Buongiorno dottor Smith.. Smith è il suo vero nome?
No.. anche se verrò individuato ed eliminato lo stesso.

Perché ha accettato di fare questa intervista?
Forse perché mi è rimasta un po’ di coscienza e  perché ammiro il gruppo Anonymous.

Attualmente di che cosa si occupa?
Mi occupo di medicina sperimentale su progetti del governo.

Anche Michael Henry  è stato un esperimento medico?
Si, Michael Henry faceva parte di un grosso esperimento, forse il più grosso a cui io abbia mai lavorato.

Perché, dottor Smith, l’ha ucciso?
Perché mi è stato ordinato e perché sapeva e aveva visto troppo.. ed era troppo pericoloso tenerlo in vita.

Che cosa sapeva e che cosa aveva visto?

Aveva visto,  nell’isola di Man, l’esperimento più importante degli ultimi 50 anni.

Di che esperimento sta parlando?
Un esperimento su vasta scala, su circa  80.000 persone. È stato fatto inalare alla popolazione un batterio sintetico, capace di  trasformare  una persona umana in un animale, con la perdita delle  capacità intellettive, ma con l’aumento di una grossa potenza fisica e con un obbedienza assoluta verso un leader, o forse è più appropriato “un capobranco”. Il governo voleva questa nuova specie di animali per mandarli in guerra.

Perché Michael Henry non è stato contagiato?

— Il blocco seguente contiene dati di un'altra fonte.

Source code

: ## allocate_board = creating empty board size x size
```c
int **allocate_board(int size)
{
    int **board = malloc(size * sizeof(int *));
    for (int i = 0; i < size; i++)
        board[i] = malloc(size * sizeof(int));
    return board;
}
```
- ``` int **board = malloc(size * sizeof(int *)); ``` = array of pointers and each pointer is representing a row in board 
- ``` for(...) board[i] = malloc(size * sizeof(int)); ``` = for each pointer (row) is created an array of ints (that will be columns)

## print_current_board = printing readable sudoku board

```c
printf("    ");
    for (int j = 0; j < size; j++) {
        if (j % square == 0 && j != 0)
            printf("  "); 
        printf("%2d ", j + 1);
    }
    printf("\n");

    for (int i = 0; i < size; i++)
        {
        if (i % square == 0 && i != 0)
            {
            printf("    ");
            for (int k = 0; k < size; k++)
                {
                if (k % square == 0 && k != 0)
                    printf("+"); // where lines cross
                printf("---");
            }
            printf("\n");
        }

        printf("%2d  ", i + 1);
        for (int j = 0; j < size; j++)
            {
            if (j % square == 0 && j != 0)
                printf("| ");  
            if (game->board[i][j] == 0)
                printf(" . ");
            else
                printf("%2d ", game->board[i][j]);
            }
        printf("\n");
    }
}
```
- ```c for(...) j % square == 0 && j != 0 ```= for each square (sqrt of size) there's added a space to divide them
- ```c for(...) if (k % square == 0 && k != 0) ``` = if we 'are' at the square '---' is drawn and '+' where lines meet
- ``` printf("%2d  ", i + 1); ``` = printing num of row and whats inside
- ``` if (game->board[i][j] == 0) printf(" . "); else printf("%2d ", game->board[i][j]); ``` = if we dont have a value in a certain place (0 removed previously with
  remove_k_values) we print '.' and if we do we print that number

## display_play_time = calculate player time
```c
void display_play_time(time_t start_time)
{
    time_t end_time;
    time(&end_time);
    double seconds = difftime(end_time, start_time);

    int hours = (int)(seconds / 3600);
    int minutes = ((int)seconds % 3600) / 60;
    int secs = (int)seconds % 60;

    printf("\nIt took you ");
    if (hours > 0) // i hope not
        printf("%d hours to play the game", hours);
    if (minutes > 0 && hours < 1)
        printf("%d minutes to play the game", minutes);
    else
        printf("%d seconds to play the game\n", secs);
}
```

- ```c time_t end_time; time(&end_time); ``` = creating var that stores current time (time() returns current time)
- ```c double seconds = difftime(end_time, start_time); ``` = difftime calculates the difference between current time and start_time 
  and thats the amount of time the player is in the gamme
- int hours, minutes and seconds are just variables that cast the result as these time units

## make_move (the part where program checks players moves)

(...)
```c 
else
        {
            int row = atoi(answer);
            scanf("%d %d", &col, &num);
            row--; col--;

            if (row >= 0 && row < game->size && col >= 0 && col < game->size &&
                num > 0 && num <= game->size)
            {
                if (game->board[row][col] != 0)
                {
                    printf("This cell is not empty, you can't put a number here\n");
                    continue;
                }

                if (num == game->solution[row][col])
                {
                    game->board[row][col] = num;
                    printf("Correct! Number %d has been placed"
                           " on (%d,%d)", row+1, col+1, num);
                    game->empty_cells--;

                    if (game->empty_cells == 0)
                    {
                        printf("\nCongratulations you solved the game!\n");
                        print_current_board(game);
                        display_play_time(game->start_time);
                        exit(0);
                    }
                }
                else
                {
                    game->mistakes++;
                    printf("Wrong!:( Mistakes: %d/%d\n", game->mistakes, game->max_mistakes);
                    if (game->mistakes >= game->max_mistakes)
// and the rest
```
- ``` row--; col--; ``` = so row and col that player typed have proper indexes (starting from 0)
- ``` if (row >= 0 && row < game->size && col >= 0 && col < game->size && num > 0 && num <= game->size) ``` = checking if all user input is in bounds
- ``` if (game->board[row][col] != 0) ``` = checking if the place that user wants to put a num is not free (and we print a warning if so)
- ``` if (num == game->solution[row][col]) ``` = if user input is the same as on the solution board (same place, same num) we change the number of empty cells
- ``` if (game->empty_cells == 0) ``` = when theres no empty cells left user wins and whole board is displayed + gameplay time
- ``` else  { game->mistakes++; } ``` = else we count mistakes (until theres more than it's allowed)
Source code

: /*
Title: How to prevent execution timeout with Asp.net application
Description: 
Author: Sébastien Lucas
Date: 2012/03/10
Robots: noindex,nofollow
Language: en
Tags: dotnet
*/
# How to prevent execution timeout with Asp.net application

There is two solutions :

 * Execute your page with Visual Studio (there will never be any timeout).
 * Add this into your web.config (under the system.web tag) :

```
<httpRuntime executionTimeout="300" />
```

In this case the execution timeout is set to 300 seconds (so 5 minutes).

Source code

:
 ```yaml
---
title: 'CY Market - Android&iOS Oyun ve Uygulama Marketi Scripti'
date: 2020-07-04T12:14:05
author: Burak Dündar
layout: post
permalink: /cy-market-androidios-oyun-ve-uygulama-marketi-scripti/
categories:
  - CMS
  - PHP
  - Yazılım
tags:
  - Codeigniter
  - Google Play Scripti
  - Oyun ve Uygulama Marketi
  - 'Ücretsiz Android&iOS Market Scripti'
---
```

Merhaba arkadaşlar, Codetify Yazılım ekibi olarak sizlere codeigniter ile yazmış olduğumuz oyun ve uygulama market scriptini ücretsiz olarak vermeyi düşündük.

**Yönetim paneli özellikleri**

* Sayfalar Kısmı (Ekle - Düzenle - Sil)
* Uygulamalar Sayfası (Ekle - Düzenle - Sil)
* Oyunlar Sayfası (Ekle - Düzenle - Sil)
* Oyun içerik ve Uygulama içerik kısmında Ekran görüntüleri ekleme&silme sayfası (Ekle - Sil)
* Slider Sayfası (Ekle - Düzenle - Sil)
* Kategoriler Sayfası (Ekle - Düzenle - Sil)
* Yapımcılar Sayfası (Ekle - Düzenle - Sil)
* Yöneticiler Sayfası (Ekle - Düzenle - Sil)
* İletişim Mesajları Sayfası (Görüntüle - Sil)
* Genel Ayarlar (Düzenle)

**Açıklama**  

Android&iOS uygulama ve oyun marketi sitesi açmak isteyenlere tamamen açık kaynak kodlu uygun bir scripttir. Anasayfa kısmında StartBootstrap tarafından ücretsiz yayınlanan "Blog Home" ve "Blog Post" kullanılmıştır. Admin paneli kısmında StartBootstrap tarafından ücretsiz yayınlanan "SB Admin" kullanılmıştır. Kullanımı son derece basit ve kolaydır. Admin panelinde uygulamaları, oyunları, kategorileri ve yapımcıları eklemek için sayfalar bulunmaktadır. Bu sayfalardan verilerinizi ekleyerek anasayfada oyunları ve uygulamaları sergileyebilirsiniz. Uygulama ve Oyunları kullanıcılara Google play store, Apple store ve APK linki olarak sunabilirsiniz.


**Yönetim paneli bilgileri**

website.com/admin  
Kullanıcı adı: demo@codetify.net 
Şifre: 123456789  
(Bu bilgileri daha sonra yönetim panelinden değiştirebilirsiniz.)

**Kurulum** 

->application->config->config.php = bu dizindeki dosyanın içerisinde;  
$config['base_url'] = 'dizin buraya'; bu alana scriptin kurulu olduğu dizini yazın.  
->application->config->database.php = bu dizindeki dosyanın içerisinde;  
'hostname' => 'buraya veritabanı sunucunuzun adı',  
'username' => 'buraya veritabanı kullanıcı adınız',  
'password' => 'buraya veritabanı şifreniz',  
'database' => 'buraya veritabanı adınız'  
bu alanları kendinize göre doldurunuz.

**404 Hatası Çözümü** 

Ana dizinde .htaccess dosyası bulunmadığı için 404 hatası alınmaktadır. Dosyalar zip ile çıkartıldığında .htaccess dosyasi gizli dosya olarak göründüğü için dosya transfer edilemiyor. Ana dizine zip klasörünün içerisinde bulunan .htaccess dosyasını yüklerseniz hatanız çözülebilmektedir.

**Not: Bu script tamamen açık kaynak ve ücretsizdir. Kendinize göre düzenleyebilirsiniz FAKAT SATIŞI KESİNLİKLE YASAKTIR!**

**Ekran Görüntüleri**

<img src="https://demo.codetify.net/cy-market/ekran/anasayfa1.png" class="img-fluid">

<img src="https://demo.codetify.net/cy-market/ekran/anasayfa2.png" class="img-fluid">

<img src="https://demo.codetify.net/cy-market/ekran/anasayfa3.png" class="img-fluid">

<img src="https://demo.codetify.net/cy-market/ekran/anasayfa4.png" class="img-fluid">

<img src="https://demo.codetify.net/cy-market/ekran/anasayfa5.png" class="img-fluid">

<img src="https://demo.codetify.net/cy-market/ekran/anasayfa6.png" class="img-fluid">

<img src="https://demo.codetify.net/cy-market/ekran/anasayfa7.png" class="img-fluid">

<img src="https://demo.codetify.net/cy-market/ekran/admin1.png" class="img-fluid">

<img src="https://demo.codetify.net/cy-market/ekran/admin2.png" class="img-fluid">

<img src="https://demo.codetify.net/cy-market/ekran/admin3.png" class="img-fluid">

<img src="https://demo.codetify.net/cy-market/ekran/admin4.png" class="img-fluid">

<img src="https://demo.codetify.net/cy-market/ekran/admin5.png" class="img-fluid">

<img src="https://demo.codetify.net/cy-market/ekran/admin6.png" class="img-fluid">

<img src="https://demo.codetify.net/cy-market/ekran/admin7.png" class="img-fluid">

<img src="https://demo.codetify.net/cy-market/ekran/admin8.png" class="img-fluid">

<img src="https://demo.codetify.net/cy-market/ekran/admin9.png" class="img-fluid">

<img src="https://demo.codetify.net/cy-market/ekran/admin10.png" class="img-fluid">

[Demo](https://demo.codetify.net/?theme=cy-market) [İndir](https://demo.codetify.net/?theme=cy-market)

Michael Henry, con altre 99 persone, era stato mandato nell’isola con degli anticorpi da sperimentare. Non potevano correre il rischio che il batterio ci sfuggisse di mano. Il protocollo era molto rigoroso, si trattava di impiegare degli anticorpi monoclonali  già usati nella lotta contro l’Hiv. Volevamo valutare l’efficacia di questi farmaci nel trattamento di soggetti infettati dal virus e dimostrare che avevano un’alta capacità di abbattere la carica virale nell’organismo, ed effetti estremamente duraturi. I  ricercatori avevano lavorato su un ibrido tra il modello animale della malattia e il virus umano. Inoltre gli anticorpi utilizzati potevano riconoscere sia il virus che le cellule infette. Pensavamo di aver preso tutte le precauzioni.

Ma.. gli altri 99?
Una parte si è suicidata, una parte è impazzita, una parte è stata contagiata perché gli anticorpi non hanno agito come avevamo previsto e il virus è tornato alla carica quando l’effetto degli anticorpi ha iniziato a venire meno. Quindi .. l’unico ad essere scappato dall’isola è stato Michael.

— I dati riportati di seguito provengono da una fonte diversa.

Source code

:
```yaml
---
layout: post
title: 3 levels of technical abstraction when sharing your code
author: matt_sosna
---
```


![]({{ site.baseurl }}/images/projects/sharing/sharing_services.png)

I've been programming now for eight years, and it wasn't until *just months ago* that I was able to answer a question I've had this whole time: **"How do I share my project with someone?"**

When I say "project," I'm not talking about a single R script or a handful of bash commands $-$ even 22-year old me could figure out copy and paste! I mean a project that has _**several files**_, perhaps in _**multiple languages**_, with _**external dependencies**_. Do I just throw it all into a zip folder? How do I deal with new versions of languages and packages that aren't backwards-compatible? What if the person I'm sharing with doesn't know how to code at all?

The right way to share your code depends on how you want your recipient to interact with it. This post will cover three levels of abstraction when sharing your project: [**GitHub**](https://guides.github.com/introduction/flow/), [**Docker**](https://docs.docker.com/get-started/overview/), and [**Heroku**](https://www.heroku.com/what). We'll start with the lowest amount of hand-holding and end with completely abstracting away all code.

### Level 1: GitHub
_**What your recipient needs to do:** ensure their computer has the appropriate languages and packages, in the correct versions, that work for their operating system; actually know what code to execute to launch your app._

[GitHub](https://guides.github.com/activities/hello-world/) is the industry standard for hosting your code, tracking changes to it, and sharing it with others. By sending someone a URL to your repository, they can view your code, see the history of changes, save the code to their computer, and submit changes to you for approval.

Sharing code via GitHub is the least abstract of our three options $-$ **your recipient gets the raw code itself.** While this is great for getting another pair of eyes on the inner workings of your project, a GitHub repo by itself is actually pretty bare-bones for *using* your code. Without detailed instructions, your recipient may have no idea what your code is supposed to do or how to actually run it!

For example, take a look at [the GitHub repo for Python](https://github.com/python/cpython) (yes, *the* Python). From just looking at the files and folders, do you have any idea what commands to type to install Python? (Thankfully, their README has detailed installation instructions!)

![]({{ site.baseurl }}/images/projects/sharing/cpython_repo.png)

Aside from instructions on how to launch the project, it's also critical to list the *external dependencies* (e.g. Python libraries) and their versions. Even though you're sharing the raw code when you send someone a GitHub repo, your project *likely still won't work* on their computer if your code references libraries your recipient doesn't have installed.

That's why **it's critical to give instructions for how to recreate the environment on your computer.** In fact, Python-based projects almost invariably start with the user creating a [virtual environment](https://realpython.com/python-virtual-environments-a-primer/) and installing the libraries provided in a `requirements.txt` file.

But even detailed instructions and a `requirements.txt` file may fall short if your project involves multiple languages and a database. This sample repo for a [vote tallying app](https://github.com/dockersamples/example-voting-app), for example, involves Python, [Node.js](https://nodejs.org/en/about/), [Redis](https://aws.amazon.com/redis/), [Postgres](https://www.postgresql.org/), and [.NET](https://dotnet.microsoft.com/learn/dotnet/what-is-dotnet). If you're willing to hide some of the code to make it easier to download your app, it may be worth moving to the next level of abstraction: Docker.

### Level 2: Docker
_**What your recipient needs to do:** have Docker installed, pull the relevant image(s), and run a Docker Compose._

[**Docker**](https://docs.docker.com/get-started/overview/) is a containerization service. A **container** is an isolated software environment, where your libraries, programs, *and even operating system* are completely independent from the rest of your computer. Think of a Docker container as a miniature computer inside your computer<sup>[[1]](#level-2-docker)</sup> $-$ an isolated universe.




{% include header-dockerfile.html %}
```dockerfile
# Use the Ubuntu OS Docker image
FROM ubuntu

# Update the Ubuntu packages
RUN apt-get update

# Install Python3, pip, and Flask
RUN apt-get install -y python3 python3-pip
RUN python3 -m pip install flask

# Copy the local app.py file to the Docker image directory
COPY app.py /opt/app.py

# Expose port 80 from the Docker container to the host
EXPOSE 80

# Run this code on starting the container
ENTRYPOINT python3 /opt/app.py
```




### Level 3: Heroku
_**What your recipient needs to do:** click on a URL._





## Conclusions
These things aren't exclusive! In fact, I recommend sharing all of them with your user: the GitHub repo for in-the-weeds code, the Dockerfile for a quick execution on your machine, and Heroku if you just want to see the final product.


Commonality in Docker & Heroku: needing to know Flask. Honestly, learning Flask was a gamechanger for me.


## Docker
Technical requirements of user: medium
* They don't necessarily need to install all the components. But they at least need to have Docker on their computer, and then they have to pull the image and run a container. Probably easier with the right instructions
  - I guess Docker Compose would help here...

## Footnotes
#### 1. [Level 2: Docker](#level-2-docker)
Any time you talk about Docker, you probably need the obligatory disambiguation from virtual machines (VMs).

Ma, mi scusi, come fa a sapere queste cose?
Ogni persona è controllata da satelliti, microspie e tanti altri aggeggi superpotenti, immaginate il controllo che abbiamo esercitato su soggetti coinvolti in un progetto così importante.

Come avete fatto a mandare  100 persone nell’isola e come avete fatto a sceglierle?                                        Oh.. questo è stato molto facile! Abbiamo scelto tutte persone senza legami famigliari
e gli abbiamo offerto un buon lavoro.

Che cosa sta succedendo ora nell’isola di Man?
La nuova specie si sta evolvendo e l’esperimento sembra sia un successo.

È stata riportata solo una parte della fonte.